The researchers showed that the benefit of apixaban compared to aspirin increased as the CHA2DS2VASc score increased and that, although apixaban increased the risk of major bleeding across the board, at a CHA2DS2VASc score > 4, the benefit exceeded the risk. Interestingly, there was no sex difference in the score at which benefit exceeded risk. Accordingly, they concluded that at scores < 4 there is a low risk of stroke, and the risk of bleeding outweighs the potential benefit. At scores > 4, the stroke risk is high and the benefit of apixaban outweighs the risk. At a score of 4, it is reasonable to consider anticoagulation.
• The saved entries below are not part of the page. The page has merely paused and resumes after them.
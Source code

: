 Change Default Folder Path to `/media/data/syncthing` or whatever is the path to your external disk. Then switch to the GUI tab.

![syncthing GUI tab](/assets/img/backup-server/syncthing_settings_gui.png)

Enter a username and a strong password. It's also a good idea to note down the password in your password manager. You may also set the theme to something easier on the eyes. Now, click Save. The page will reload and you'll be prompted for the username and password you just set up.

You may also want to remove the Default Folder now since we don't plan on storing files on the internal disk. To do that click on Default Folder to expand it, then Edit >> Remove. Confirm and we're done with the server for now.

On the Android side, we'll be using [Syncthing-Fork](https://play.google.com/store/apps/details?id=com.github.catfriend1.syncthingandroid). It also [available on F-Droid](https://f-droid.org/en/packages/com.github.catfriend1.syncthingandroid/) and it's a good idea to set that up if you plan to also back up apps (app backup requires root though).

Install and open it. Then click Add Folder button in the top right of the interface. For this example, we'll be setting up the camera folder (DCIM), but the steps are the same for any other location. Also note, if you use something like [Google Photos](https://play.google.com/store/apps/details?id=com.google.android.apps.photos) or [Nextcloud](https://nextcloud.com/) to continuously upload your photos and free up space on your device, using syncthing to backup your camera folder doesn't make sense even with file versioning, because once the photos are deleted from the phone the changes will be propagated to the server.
The absolute risk of stroke in SAF in ARTESiA was low (1% to 1.5%/year) over the median 3.5-year follow-up period. A major reason for this finding is that only 9% of the patients had a history of prior stroke. Given this low overall risk of stroke, one could argue that any increase in major bleeding is not acceptable. However, the increase in major bleeding was mainly driven by gastrointestinal bleeding, which was not severe and was readily managed conservatively. Also, the severity of stroke was increased in those with scores > 4. On the other hand, the authors do not recommend apixaban for primary prevention in SAF patients with scores < 4 of either sex. A limitation of ARTESiA is that the comparator was aspirin, not placebo. This probably was because they believed it would be unethical to not provide some treatment. In addition, we do not know if the results would be the same with other OACs.
ARTESiA highlights the opportunity to prevent stroke in patients with implanted devices. Almost all their patients had devices that were or included pacemakers, which usually are monitored periodically. Whether these data would apply to those with watches or other nonimplanted devices is not clear, but the possibility exists if the AF detected can be verified. Also, in ARTESiA one-quarter of their patients went on to develop CAF, half of them within 18 months. Thus, those not put on OAC should be monitored closely.
REFERENCE
- Healey JS, Lopes RD, Granger CB, et al. Apixaban for stroke prevention in subclinical atrial fibrillation. N Engl J Med 2024;390:107-117.